Records supplied:

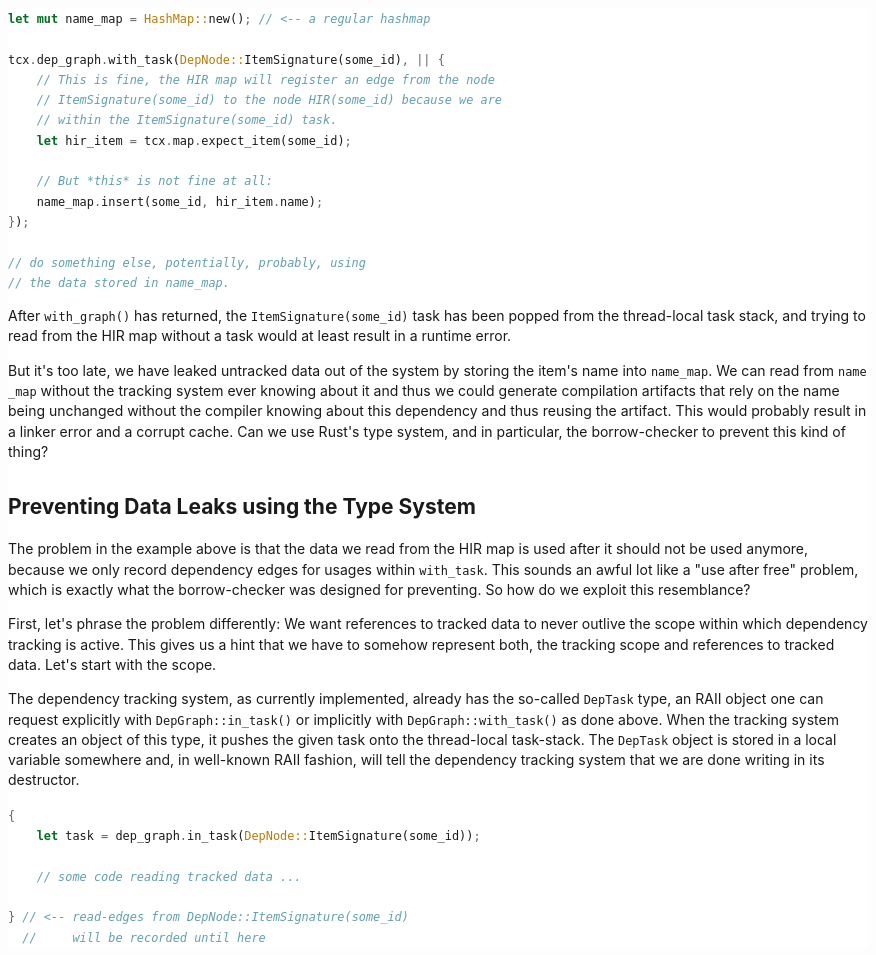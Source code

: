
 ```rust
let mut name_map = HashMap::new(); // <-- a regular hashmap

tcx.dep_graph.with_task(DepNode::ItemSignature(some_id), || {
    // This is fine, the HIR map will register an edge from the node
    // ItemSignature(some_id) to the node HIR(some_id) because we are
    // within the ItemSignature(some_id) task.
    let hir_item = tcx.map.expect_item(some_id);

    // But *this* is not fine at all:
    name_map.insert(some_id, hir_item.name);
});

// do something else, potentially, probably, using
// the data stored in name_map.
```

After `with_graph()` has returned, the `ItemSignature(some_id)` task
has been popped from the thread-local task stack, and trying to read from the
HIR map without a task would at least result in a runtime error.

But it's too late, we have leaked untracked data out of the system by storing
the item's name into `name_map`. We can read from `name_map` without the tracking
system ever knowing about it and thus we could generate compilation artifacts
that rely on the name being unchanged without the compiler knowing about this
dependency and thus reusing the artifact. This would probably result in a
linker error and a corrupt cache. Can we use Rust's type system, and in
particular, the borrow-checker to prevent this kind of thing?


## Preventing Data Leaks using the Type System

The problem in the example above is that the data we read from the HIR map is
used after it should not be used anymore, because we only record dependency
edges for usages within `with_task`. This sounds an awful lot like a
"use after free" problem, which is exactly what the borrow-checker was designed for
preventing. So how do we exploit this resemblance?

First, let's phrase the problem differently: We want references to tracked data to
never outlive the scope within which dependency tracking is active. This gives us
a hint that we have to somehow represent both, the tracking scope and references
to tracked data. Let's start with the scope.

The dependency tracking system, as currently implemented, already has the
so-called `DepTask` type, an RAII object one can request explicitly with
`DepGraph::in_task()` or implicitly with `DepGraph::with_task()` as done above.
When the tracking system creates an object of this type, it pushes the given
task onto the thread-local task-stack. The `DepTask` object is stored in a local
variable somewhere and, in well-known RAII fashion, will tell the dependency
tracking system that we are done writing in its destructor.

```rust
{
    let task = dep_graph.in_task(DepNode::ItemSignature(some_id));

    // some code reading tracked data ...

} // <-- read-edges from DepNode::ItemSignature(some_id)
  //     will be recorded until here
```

---

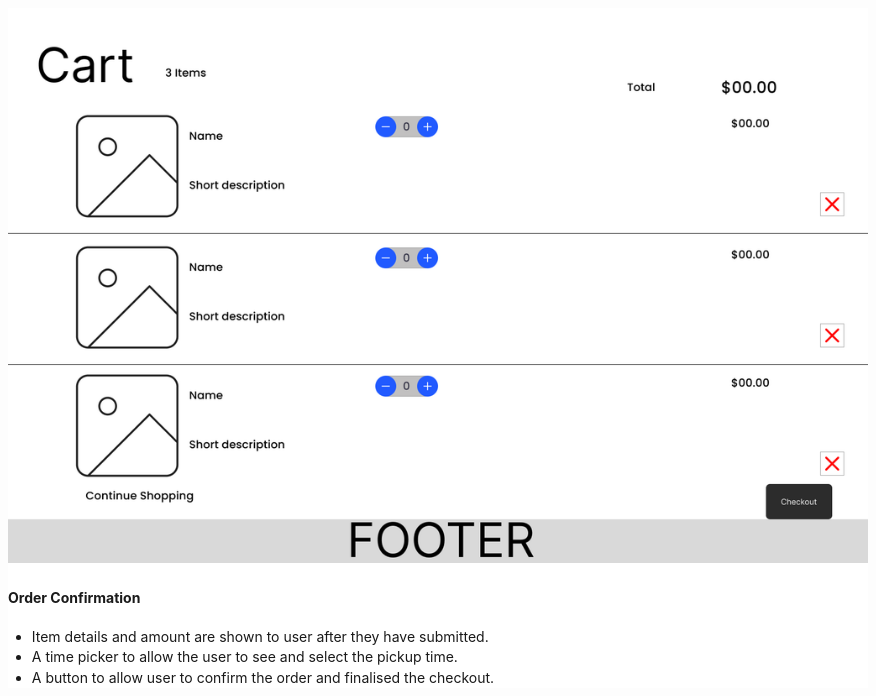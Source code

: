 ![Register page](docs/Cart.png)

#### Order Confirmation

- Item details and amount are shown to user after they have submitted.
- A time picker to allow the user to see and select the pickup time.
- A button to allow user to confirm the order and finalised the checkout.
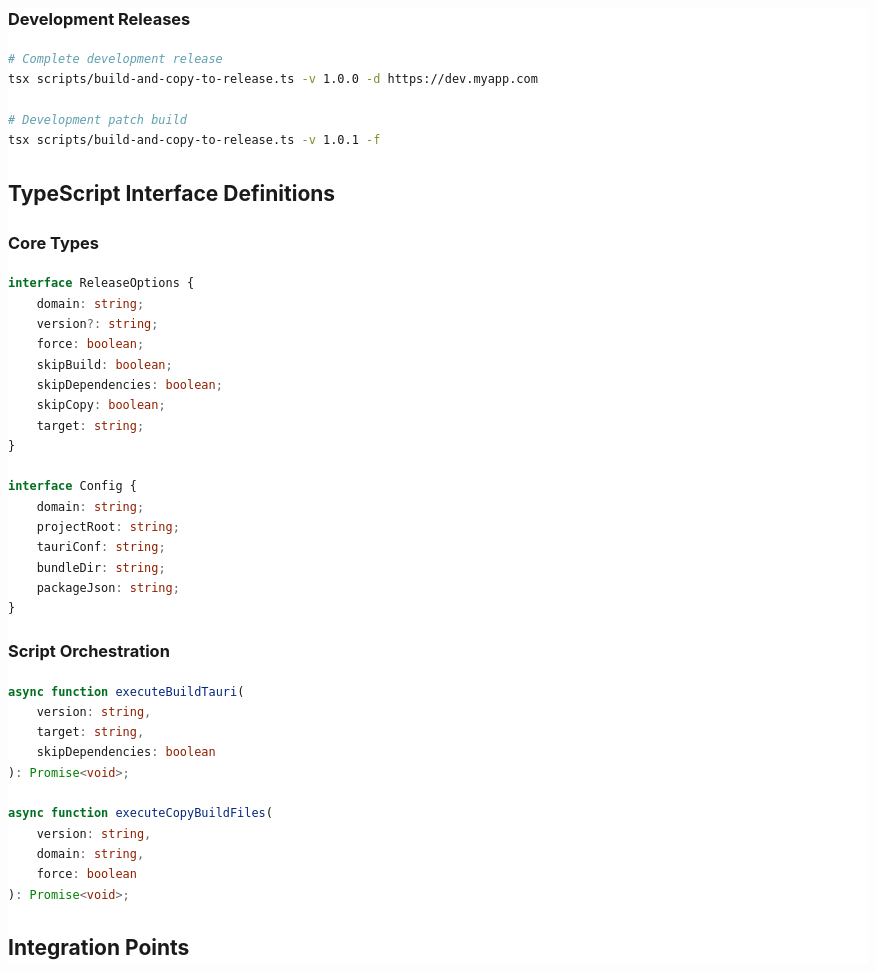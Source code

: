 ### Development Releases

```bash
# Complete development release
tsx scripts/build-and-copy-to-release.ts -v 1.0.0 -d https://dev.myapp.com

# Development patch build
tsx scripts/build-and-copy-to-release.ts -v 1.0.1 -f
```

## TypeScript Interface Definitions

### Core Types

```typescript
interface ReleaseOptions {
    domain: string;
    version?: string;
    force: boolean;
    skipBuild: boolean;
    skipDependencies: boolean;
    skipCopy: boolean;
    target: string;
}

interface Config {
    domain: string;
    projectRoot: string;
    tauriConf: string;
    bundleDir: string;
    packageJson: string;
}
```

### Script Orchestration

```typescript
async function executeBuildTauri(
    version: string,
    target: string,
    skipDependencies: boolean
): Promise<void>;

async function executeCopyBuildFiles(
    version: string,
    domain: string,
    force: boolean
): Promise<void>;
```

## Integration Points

Exercise goal:
Go through the data and count each line that has the word "which", then give the total alone.

Written answer:
2